§ **What is expected**: Word for word, copy out the entries below, but not the pictures in them.

§ **Stored data**:

┌──

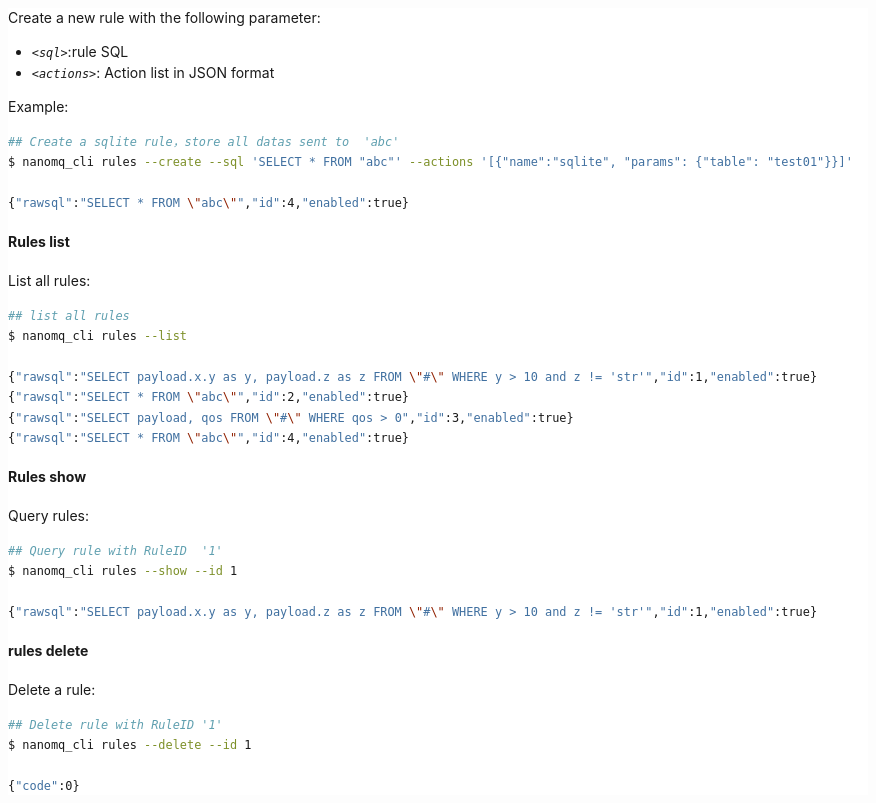 Create a new rule with the following parameter:

- *`<sql>`*:rule SQL
- *`<actions>`*:  Action list in JSON format

Example:
```bash
## Create a sqlite rule，store all datas sent to  'abc' 
$ nanomq_cli rules --create --sql 'SELECT * FROM "abc"' --actions '[{"name":"sqlite", "params": {"table": "test01"}}]'

{"rawsql":"SELECT * FROM \"abc\"","id":4,"enabled":true}

```

#### Rules list

List all rules:
```bash
## list all rules
$ nanomq_cli rules --list

{"rawsql":"SELECT payload.x.y as y, payload.z as z FROM \"#\" WHERE y > 10 and z != 'str'","id":1,"enabled":true}
{"rawsql":"SELECT * FROM \"abc\"","id":2,"enabled":true}
{"rawsql":"SELECT payload, qos FROM \"#\" WHERE qos > 0","id":3,"enabled":true}
{"rawsql":"SELECT * FROM \"abc\"","id":4,"enabled":true}

```
#### Rules show

Query rules:
```bash
## Query rule with RuleID  '1' 
$ nanomq_cli rules --show --id 1

{"rawsql":"SELECT payload.x.y as y, payload.z as z FROM \"#\" WHERE y > 10 and z != 'str'","id":1,"enabled":true}
```
#### rules delete

Delete a rule:
```bash
## Delete rule with RuleID '1' 
$ nanomq_cli rules --delete --id 1

{"code":0}
```

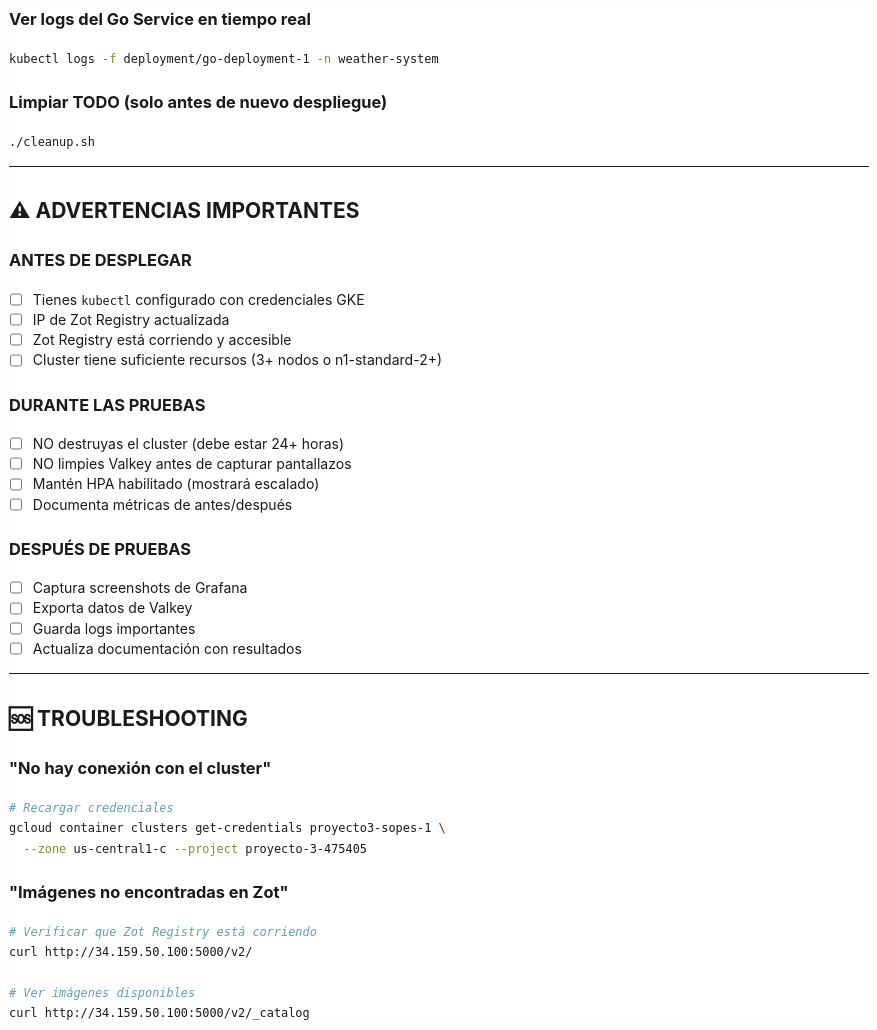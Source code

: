 ### Ver logs del Go Service en tiempo real
```bash
kubectl logs -f deployment/go-deployment-1 -n weather-system
```

### Limpiar TODO (solo antes de nuevo despliegue)
```bash
./cleanup.sh
```

---

## ⚠️ ADVERTENCIAS IMPORTANTES

### ANTES DE DESPLEGAR
- [ ] Tienes `kubectl` configurado con credenciales GKE
- [ ] IP de Zot Registry actualizada
- [ ] Zot Registry está corriendo y accesible
- [ ] Cluster tiene suficiente recursos (3+ nodos o n1-standard-2+)

### DURANTE LAS PRUEBAS
- [ ] NO destruyas el cluster (debe estar 24+ horas)
- [ ] NO limpies Valkey antes de capturar pantallazos
- [ ] Mantén HPA habilitado (mostrará escalado)
- [ ] Documenta métricas de antes/después

### DESPUÉS DE PRUEBAS
- [ ] Captura screenshots de Grafana
- [ ] Exporta datos de Valkey
- [ ] Guarda logs importantes
- [ ] Actualiza documentación con resultados

---

## 🆘 TROUBLESHOOTING

### "No hay conexión con el cluster"
```bash
# Recargar credenciales
gcloud container clusters get-credentials proyecto3-sopes-1 \
  --zone us-central1-c --project proyecto-3-475405
```

### "Imágenes no encontradas en Zot"
```bash
# Verificar que Zot Registry está corriendo
curl http://34.159.50.100:5000/v2/

# Ver imágenes disponibles
curl http://34.159.50.100:5000/v2/_catalog
```
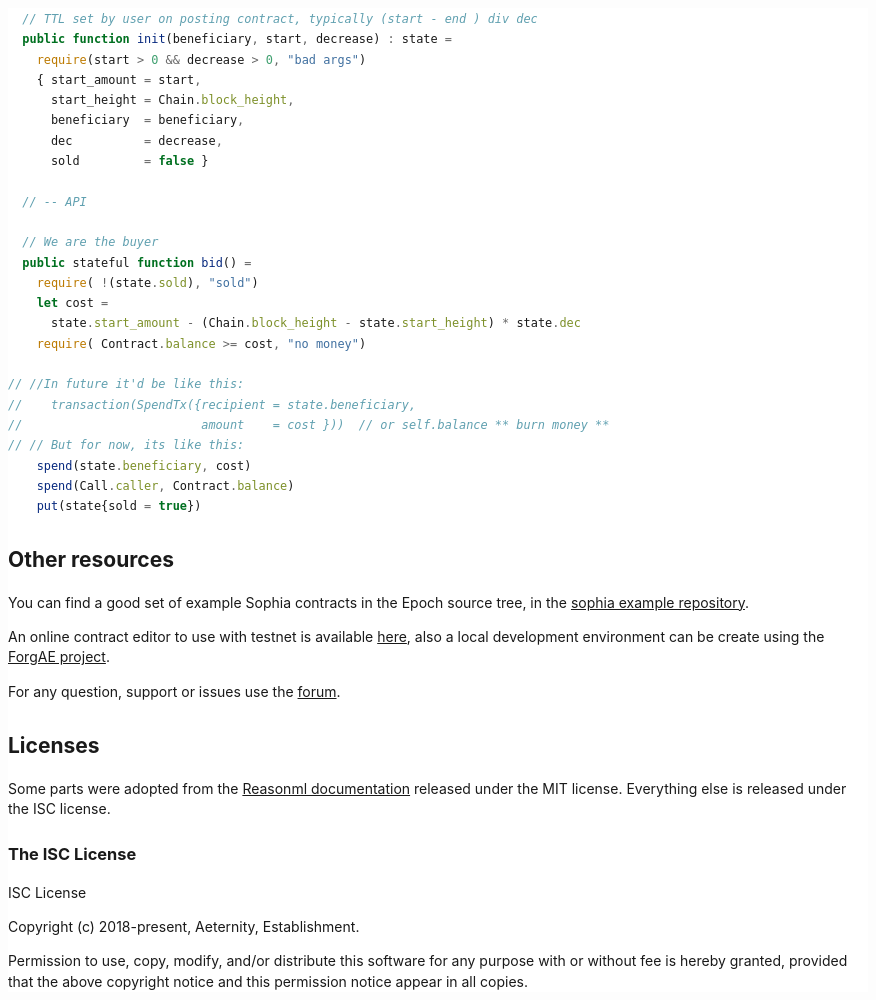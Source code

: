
 ```javascript
  // TTL set by user on posting contract, typically (start - end ) div dec
  public function init(beneficiary, start, decrease) : state =
    require(start > 0 && decrease > 0, "bad args")
    { start_amount = start,
      start_height = Chain.block_height,
      beneficiary  = beneficiary,
      dec          = decrease,
      sold         = false }

  // -- API

  // We are the buyer
  public stateful function bid() =
    require( !(state.sold), "sold")
    let cost =
      state.start_amount - (Chain.block_height - state.start_height) * state.dec
    require( Contract.balance >= cost, "no money")

// //In future it'd be like this:
//    transaction(SpendTx({recipient = state.beneficiary,
//                         amount    = cost }))  // or self.balance ** burn money **
// // But for now, its like this:
    spend(state.beneficiary, cost)
    spend(Call.caller, Contract.balance)
    put(state{sold = true})

```

## Other resources

You can find a good set of example Sophia contracts in the Epoch source tree, in the [sophia example repository](https://github.com/aeternity/aepp-sophia-examples).

An online contract editor to use with testnet is available [here](https://contracts.aepps.com), also a local development environment can be create using the [ForgAE project](https://github.com/aeternity/aepp-forgae-js).

For any question, support or issues use the [forum](https://forum.aeternity.com).

## Licenses

Some parts were adopted from the [Reasonml documentation](https://reasonml.github.io/docs/) released under the MIT license.
Everything else is released under the ISC license.

### The ISC License

ISC License

Copyright (c) 2018-present, Aeternity, Establishment.

Permission to use, copy, modify, and/or distribute this software for any purpose with or without fee is hereby granted, provided that the above copyright notice and this permission notice appear in all copies.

└──

§ **Exercise output**:
 Create a new rule with the following parameter:

- *`<sql>`*:rule SQL
- *`<actions>`*:  Action list in JSON format

Example:
```bash
## Create a sqlite rule，store all datas sent to  'abc' 
$ nanomq_cli rules --create --sql 'SELECT * FROM "abc"' --actions '[{"name":"sqlite", "params": {"table": "test01"}}]'

{"rawsql":"SELECT * FROM \"abc\"","id":4,"enabled":true}

```

#### Rules list

List all rules:
```bash
## list all rules
$ nanomq_cli rules --list

{"rawsql":"SELECT payload.x.y as y, payload.z as z FROM \"#\" WHERE y > 10 and z != 'str'","id":1,"enabled":true}
{"rawsql":"SELECT * FROM \"abc\"","id":2,"enabled":true}
{"rawsql":"SELECT payload, qos FROM \"#\" WHERE qos > 0","id":3,"enabled":true}
{"rawsql":"SELECT * FROM \"abc\"","id":4,"enabled":true}

```
#### Rules show

Query rules:
```bash
## Query rule with RuleID  '1' 
$ nanomq_cli rules --show --id 1

{"rawsql":"SELECT payload.x.y as y, payload.z as z FROM \"#\" WHERE y > 10 and z != 'str'","id":1,"enabled":true}
```
#### rules delete

Delete a rule:
```bash
## Delete rule with RuleID '1' 
$ nanomq_cli rules --delete --id 1

{"code":0}
```

Source code

: ### Ver logs del Go Service en tiempo real
```bash
kubectl logs -f deployment/go-deployment-1 -n weather-system
```

### Limpiar TODO (solo antes de nuevo despliegue)
```bash
./cleanup.sh
```

---

## ⚠️ ADVERTENCIAS IMPORTANTES

### ANTES DE DESPLEGAR
- [ ] Tienes `kubectl` configurado con credenciales GKE
- [ ] IP de Zot Registry actualizada
- [ ] Zot Registry está corriendo y accesible
- [ ] Cluster tiene suficiente recursos (3+ nodos o n1-standard-2+)

### DURANTE LAS PRUEBAS
- [ ] NO destruyas el cluster (debe estar 24+ horas)
- [ ] NO limpies Valkey antes de capturar pantallazos
- [ ] Mantén HPA habilitado (mostrará escalado)
- [ ] Documenta métricas de antes/después

### DESPUÉS DE PRUEBAS
- [ ] Captura screenshots de Grafana
- [ ] Exporta datos de Valkey
- [ ] Guarda logs importantes
- [ ] Actualiza documentación con resultados

---

## 🆘 TROUBLESHOOTING

### "No hay conexión con el cluster"
```bash
# Recargar credenciales
gcloud container clusters get-credentials proyecto3-sopes-1 \
  --zone us-central1-c --project proyecto-3-475405
```

### "Imágenes no encontradas en Zot"
```bash
# Verificar que Zot Registry está corriendo
curl http://34.159.50.100:5000/v2/

# Ver imágenes disponibles
curl http://34.159.50.100:5000/v2/_catalog
```
Source code

:
 ```javascript
  // TTL set by user on posting contract, typically (start - end ) div dec
  public function init(beneficiary, start, decrease) : state =
    require(start > 0 && decrease > 0, "bad args")
    { start_amount = start,
      start_height = Chain.block_height,
      beneficiary  = beneficiary,
      dec          = decrease,
      sold         = false }

  // -- API

  // We are the buyer
  public stateful function bid() =
    require( !(state.sold), "sold")
    let cost =
      state.start_amount - (Chain.block_height - state.start_height) * state.dec
    require( Contract.balance >= cost, "no money")

// //In future it'd be like this:
//    transaction(SpendTx({recipient = state.beneficiary,
//                         amount    = cost }))  // or self.balance ** burn money **
// // But for now, its like this:
    spend(state.beneficiary, cost)
    spend(Call.caller, Contract.balance)
    put(state{sold = true})

```

## Other resources

You can find a good set of example Sophia contracts in the Epoch source tree, in the [sophia example repository](https://github.com/aeternity/aepp-sophia-examples).

An online contract editor to use with testnet is available [here](https://contracts.aepps.com), also a local development environment can be create using the [ForgAE project](https://github.com/aeternity/aepp-forgae-js).

For any question, support or issues use the [forum](https://forum.aeternity.com).

## Licenses

Some parts were adopted from the [Reasonml documentation](https://reasonml.github.io/docs/) released under the MIT license.
Everything else is released under the ISC license.

### The ISC License

ISC License

Copyright (c) 2018-present, Aeternity, Establishment.

Permission to use, copy, modify, and/or distribute this software for any purpose with or without fee is hereby granted, provided that the above copyright notice and this permission notice appear in all copies.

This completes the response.